When drawing a line segment representing a range of real numbers, the
usual convention is to show smaller numbers to the left, larger
numbers to the right. Why did you draw your picture backwards? Is
the ordering y, x, z supposed to mean something?

Let me try this again. In your model, the FP number x represents a
range of real numbers, from xmin to xmax, and the FP number y
represents a range of real numbers from ymin to ymax. (We'll leave
aside for the moment the question of whether the ranges include the
endpoints.) We assume that x < y, and that y == nextafter(x, x+1.0)
-- i.e., x and y are consecutive representable FP numbers.
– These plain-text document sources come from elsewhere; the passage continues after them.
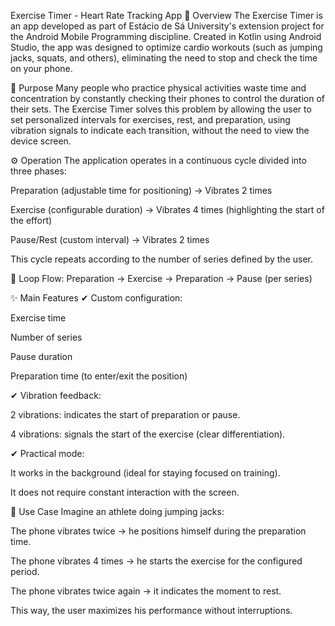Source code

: Exercise Timer - Heart Rate Tracking App
📌 Overview
The Exercise Timer is an app developed as part of Estácio de Sá University's extension project for the Android Mobile Programming discipline. Created in Kotlin using Android Studio, the app was designed to optimize cardio workouts (such as jumping jacks, squats, and others), eliminating the need to stop and check the time on your phone.

🎯 Purpose
Many people who practice physical activities waste time and concentration by constantly checking their phones to control the duration of their sets. The Exercise Timer solves this problem by allowing the user to set personalized intervals for exercises, rest, and preparation, using vibration signals to indicate each transition, without the need to view the device screen.

⚙️ Operation
The application operates in a continuous cycle divided into three phases:

Preparation (adjustable time for positioning) → Vibrates 2 times

Exercise (configurable duration) → Vibrates 4 times (highlighting the start of the effort)

Pause/Rest (custom interval) → Vibrates 2 times

This cycle repeats according to the number of series defined by the user.

🔄 Loop Flow:
Preparation → Exercise → Preparation → Pause (per series)

✨ Main Features
✔ Custom configuration:

Exercise time

Number of series

Pause duration

Preparation time (to enter/exit the position)

✔ Vibration feedback:

2 vibrations: indicates the start of preparation or pause.

4 vibrations: signals the start of the exercise (clear differentiation).

✔ Practical mode:

It works in the background (ideal for staying focused on training).

It does not require constant interaction with the screen.

📲 Use Case
Imagine an athlete doing jumping jacks:

The phone vibrates twice → he positions himself during the preparation time.

The phone vibrates 4 times → he starts the exercise for the configured period.

The phone vibrates twice again → it indicates the moment to rest.

This way, the user maximizes his performance without interruptions.
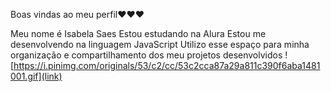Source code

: Boas vindas ao meu perfil❤❤❤

Meu nome é Isabela Saes
Estou estudando na Alura
Estou me desenvolvendo na linguagem JavaScript
Utilizo esse espaço para minha organização e compartilhamento dos meu projetos desenvolvidos
![https://i.pinimg.com/originals/53/c2/cc/53c2cca87a29a811c390f6aba1481001.gif](link)
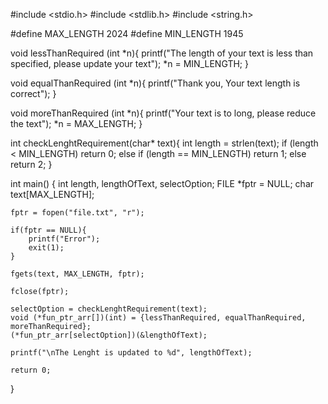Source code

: #include <stdio.h>
#include <stdlib.h>
#include <string.h>

#define MAX_LENGTH 2024
#define MIN_LENGTH 1945

void lessThanRequired (int *n){
    printf("The length of your text is less than specified, please update your text");
    *n = MIN_LENGTH;
}

void equalThanRequired (int *n){
    printf("Thank you, Your text length is correct");
}

void moreThanRequired (int *n){
    printf("Your text is to long, please reduce the text");
    *n = MAX_LENGTH;
}

int checkLenghtRequirement(char* text){
    int length = strlen(text);
    if (length < MIN_LENGTH)
        return 0;
    else if (length == MIN_LENGTH)
        return 1;
    else
        return 2;
}

int main() {
    int length, lengthOfText, selectOption;
    FILE *fptr = NULL;
    char text[MAX_LENGTH];

    fptr = fopen("file.txt", "r");

    if(fptr == NULL){
        printf("Error");
        exit(1);
    }

    fgets(text, MAX_LENGTH, fptr);

    fclose(fptr);

    selectOption = checkLenghtRequirement(text);
    void (*fun_ptr_arr[])(int) = {lessThanRequired, equalThanRequired, moreThanRequired};
    (*fun_ptr_arr[selectOption])(&lengthOfText);

    printf("\nThe Lenght is updated to %d", lengthOfText);

    return 0;
}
Let's also
assume that x and y are, say, somewhere near 1.5, so the difference
between consecutive FP numbers is uniform. x and y are FP numbers,
xmin, xmax, ymin, and ymax are real numbers. Remember, smaller
numbers are to the *left*, larger numbers to the *right*.


|----------x----------|----------y----------|
xmin xmax
ymin ymax

Any real number that is greater than xmin and less than xmax is in the
range of the FP number x. Similarly, any real number that is greater
than ymin and less than ymax is in the range of the FP number y.

Are you with me so far?

You've said that x < y, but xmax > ymin. Is that really what you
meant? If so, the diagram looks something like this:

|----------x----------|----------y----------|
xmin ymin xmax ymax

You've also said that there is no value (real value?) larger than xmax
and smaller than ymin. Given that xmax > ymin, that's an unremarkable
statement, but I suspect what you really meant is that there's no
value smaller than xmax and larger than xmin. In other words, xmax
and ymin (both of which are real numbers) are unequal, yet there are
no other real numbers between them.

This is quite simply mathematically impossible. For any two unequal
real numbers, there are infinitely many real numbers between them.
For example, for any real numbers a and b where a < b:

a < (a+b)/2) < b

Can you clarify this point?

What exactly is the relationship between xmax and ymin? If they're
unequal, by how much do they differ? Is each real number in the
range -DBL_MAX .. +DBL_MAX a member of the range of some double FP
value? Which FP value's range does xmax belong to? What about ymin?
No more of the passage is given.